BRIEF —
Down to the final line, print the records below exactly and without pictures.

RECORDED INFORMATION —
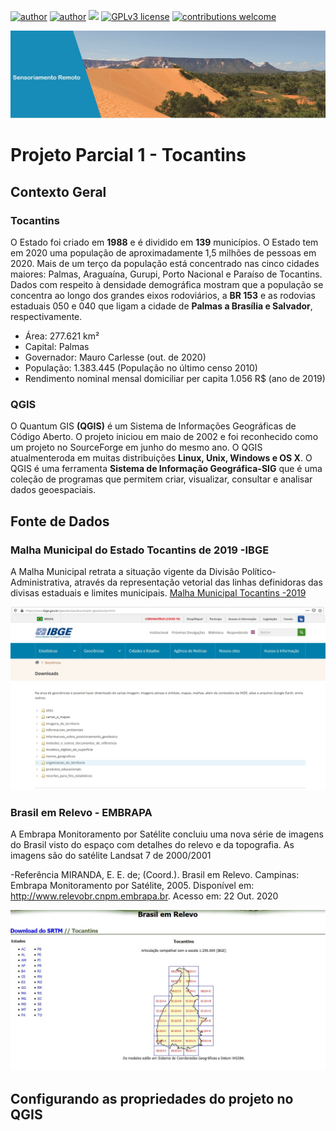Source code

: [![author](https://img.shields.io/badge/author-%20elainefabiola%20-orange)](https://www.linkedin.com/in/elaine-soares-3d-data/)
[![author](https://img.shields.io/badge/course-Processamento%20de%20Imagens%20e%20Sensoriamento%20Remoto%20--%20CCS008%20--UFCAR--SO-blue)](http://www.ppgccs.net/?page_id=184)
[![](https://img.shields.io/badge/software-QGIS%202.18-green)](https://qgis.org/pt_BR/site/) 
[![GPLv3 license](https://img.shields.io/badge/License-GPLv3-blue.svg)](http://perso.crans.org/besson/LICENSE.html) [![contributions welcome](https://img.shields.io/badge/contributions-welcome-brightgreen.svg?style=flat)](https://github.com/elainefabiola/Sensoriamento-Remoto)

<p align="center">
  <img src="bannertocantins.jpg" >
</p>


# Projeto Parcial 1 -  Tocantins
## Contexto Geral
### Tocantins

O Estado foi criado em **1988** e é dividido em **139** municípios. O Estado tem em  2020  uma  população  de  aproximadamente  1,5  milhões  de  pessoas em 2020.    Mais  de  um terço da população está concentrado nas cinco cidades maiores: Palmas, Araguaína, Gurupi,  Porto  Nacional  e  Paraíso  de  Tocantins.  Dados  com  respeito  à  densidade demográfica  mostram  que  a  população  se  concentra  ao  longo  dos  grandes  eixos rodoviários,  a  **BR  153**  e  as  rodovias  estaduais  050  e  040  que  ligam  a  cidade  de **Palmas a Brasília e Salvador**, respectivamente.

* Área: 277.621 km²
* Capital: Palmas
* Governador: Mauro Carlesse (out. de 2020)
* População: 1.383.445  (População no último censo 2010)
* Rendimento nominal mensal domiciliar per capita 1.056 R$ (ano de 2019)

### QGIS
O Quantum GIS **(QGIS)** é um Sistema de Informações Geográficas de Código Aberto. O projeto iniciou em maio de 2002 e foi reconhecido como um projeto no SourceForge em junho do mesmo ano. O QGIS atualmenteroda em muitas distribuições **Linux, Unix, Windows e OS X**. O QGIS é uma ferramenta **Sistema de Informação Geográfica-SIG** que é uma coleção de programas que permitem criar, visualizar, consultar e analisar dados geoespaciais. 

## Fonte de Dados

### Malha Municipal do Estado Tocantins de 2019 -IBGE
A Malha  Municipal  retrata  a  situação  vigente  da  Divisão  Político-Administrativa,  através  da  representação   vetorial   das   linhas   definidoras   das   divisas   estaduais   e   limites   municipais.  [Malha Municipal Tocantins -2019](https://geoftp.ibge.gov.br/organizacao_do_territorio/malhas_territoriais/malhas_municipais/municipio_2019/UFs/TO/TO.zip)

<p align="center">
  <img src="ibgegeo.jpg" >
</p>

### Brasil em Relevo - EMBRAPA

A Embrapa Monitoramento por Satélite concluiu uma nova série de imagens do Brasil visto do espaço com detalhes do relevo e da topografia. As imagens são do satélite Landsat 7 de 2000/2001 

-Referência  MIRANDA, E. E. de; (Coord.).   Brasil em Relevo.   Campinas: Embrapa Monitoramento por Satélite, 2005.  Disponível em: <http://www.relevobr.cnpm.embrapa.br>.   Acesso em: 22 Out. 2020 

<p align="center">
  <img src="relevotocatins.jpg" >
</p>

## Configurando as propriedades do projeto no QGIS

EXERCISE OUTPUT —
Source code

: [![author](https://img.shields.io/badge/author-%20elainefabiola%20-orange)](https://www.linkedin.com/in/elaine-soares-3d-data/)
[![author](https://img.shields.io/badge/course-Processamento%20de%20Imagens%20e%20Sensoriamento%20Remoto%20--%20CCS008%20--UFCAR--SO-blue)](http://www.ppgccs.net/?page_id=184)
[![](https://img.shields.io/badge/software-QGIS%202.18-green)](https://qgis.org/pt_BR/site/) 
[![GPLv3 license](https://img.shields.io/badge/License-GPLv3-blue.svg)](http://perso.crans.org/besson/LICENSE.html) [![contributions welcome](https://img.shields.io/badge/contributions-welcome-brightgreen.svg?style=flat)](https://github.com/elainefabiola/Sensoriamento-Remoto)

<p align="center">
  <img src="bannertocantins.jpg" >
</p>


# Projeto Parcial 1 -  Tocantins
## Contexto Geral
### Tocantins

O Estado foi criado em **1988** e é dividido em **139** municípios. O Estado tem em  2020  uma  população  de  aproximadamente  1,5  milhões  de  pessoas em 2020.    Mais  de  um terço da população está concentrado nas cinco cidades maiores: Palmas, Araguaína, Gurupi,  Porto  Nacional  e  Paraíso  de  Tocantins.  Dados  com  respeito  à  densidade demográfica  mostram  que  a  população  se  concentra  ao  longo  dos  grandes  eixos rodoviários,  a  **BR  153**  e  as  rodovias  estaduais  050  e  040  que  ligam  a  cidade  de **Palmas a Brasília e Salvador**, respectivamente.

* Área: 277.621 km²
* Capital: Palmas
* Governador: Mauro Carlesse (out. de 2020)
* População: 1.383.445  (População no último censo 2010)
* Rendimento nominal mensal domiciliar per capita 1.056 R$ (ano de 2019)

### QGIS
O Quantum GIS **(QGIS)** é um Sistema de Informações Geográficas de Código Aberto. O projeto iniciou em maio de 2002 e foi reconhecido como um projeto no SourceForge em junho do mesmo ano. O QGIS atualmenteroda em muitas distribuições **Linux, Unix, Windows e OS X**. O QGIS é uma ferramenta **Sistema de Informação Geográfica-SIG** que é uma coleção de programas que permitem criar, visualizar, consultar e analisar dados geoespaciais. 

## Fonte de Dados

### Malha Municipal do Estado Tocantins de 2019 -IBGE
A Malha  Municipal  retrata  a  situação  vigente  da  Divisão  Político-Administrativa,  através  da  representação   vetorial   das   linhas   definidoras   das   divisas   estaduais   e   limites   municipais.  [Malha Municipal Tocantins -2019](https://geoftp.ibge.gov.br/organizacao_do_territorio/malhas_territoriais/malhas_municipais/municipio_2019/UFs/TO/TO.zip)

<p align="center">
  <img src="ibgegeo.jpg" >
</p>

### Brasil em Relevo - EMBRAPA

A Embrapa Monitoramento por Satélite concluiu uma nova série de imagens do Brasil visto do espaço com detalhes do relevo e da topografia. As imagens são do satélite Landsat 7 de 2000/2001 

-Referência  MIRANDA, E. E. de; (Coord.).   Brasil em Relevo.   Campinas: Embrapa Monitoramento por Satélite, 2005.  Disponível em: <http://www.relevobr.cnpm.embrapa.br>.   Acesso em: 22 Out. 2020 

<p align="center">
  <img src="relevotocatins.jpg" >
</p>

## Configurando as propriedades do projeto no QGIS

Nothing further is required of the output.